### Task instructions
From the entries, return every line where the string "mathbb" shows up.

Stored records
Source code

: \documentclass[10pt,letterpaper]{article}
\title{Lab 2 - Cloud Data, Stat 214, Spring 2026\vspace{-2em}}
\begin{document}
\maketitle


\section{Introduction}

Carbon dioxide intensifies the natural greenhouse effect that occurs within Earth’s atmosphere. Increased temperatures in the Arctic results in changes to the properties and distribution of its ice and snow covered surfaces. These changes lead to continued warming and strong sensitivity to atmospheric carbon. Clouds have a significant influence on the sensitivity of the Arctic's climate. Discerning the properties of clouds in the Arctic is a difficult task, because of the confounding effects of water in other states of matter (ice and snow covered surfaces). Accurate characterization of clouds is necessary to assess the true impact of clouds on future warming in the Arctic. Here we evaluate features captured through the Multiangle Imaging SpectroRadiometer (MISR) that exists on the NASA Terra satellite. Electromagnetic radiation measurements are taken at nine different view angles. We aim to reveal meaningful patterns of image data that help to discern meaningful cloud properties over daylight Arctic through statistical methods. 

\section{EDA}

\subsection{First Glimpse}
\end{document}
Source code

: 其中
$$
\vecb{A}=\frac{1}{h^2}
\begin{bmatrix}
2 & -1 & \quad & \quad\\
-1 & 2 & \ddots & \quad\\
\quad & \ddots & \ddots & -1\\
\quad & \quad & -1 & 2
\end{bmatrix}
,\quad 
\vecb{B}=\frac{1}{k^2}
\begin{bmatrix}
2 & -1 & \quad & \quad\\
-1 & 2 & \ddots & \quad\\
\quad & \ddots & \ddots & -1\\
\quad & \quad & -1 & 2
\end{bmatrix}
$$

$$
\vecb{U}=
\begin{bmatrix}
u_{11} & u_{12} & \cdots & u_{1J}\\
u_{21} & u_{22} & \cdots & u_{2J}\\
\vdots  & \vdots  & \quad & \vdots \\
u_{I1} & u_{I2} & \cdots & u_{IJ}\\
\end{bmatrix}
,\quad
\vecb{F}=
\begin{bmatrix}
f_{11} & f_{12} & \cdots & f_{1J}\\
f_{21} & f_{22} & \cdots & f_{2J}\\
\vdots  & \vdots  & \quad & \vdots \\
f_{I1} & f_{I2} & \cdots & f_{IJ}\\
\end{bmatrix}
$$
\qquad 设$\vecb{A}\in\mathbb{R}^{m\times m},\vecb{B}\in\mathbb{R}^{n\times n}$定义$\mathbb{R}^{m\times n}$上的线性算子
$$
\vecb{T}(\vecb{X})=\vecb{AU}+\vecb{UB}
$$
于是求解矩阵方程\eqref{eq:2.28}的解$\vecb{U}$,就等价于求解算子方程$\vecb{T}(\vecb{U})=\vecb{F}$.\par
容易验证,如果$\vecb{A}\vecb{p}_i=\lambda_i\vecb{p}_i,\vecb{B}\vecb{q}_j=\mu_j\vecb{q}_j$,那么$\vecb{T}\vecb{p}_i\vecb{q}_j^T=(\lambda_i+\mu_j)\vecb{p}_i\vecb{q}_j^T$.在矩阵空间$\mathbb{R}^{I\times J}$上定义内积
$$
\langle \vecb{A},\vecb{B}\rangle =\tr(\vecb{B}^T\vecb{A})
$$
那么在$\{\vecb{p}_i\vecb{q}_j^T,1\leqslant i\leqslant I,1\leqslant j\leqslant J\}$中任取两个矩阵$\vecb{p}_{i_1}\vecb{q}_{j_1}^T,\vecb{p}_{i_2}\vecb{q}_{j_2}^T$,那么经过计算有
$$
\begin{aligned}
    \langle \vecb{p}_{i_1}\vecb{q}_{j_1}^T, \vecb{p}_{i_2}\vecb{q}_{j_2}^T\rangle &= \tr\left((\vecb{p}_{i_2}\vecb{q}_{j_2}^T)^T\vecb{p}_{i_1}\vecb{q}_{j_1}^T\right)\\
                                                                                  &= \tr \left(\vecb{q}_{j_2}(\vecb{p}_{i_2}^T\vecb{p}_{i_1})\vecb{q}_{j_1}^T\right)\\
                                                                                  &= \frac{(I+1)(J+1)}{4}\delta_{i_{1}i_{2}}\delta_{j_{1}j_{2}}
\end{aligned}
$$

### Answer to this task
\qquad 设$\vecb{A}\in\mathbb{R}^{m\times m},\vecb{B}\in\mathbb{R}^{n\times n}$定义$\mathbb{R}^{m\times n}$上的线性算子
容易验证,如果$\vecb{A}\vecb{p}_i=\lambda_i\vecb{p}_i,\vecb{B}\vecb{q}_j=\mu_j\vecb{q}_j$,那么$\vecb{T}\vecb{p}_i\vecb{q}_j^T=(\lambda_i+\mu_j)\vecb{p}_i\vecb{q}_j^T$.在矩阵空间$\mathbb{R}^{I\times J}$上定义内积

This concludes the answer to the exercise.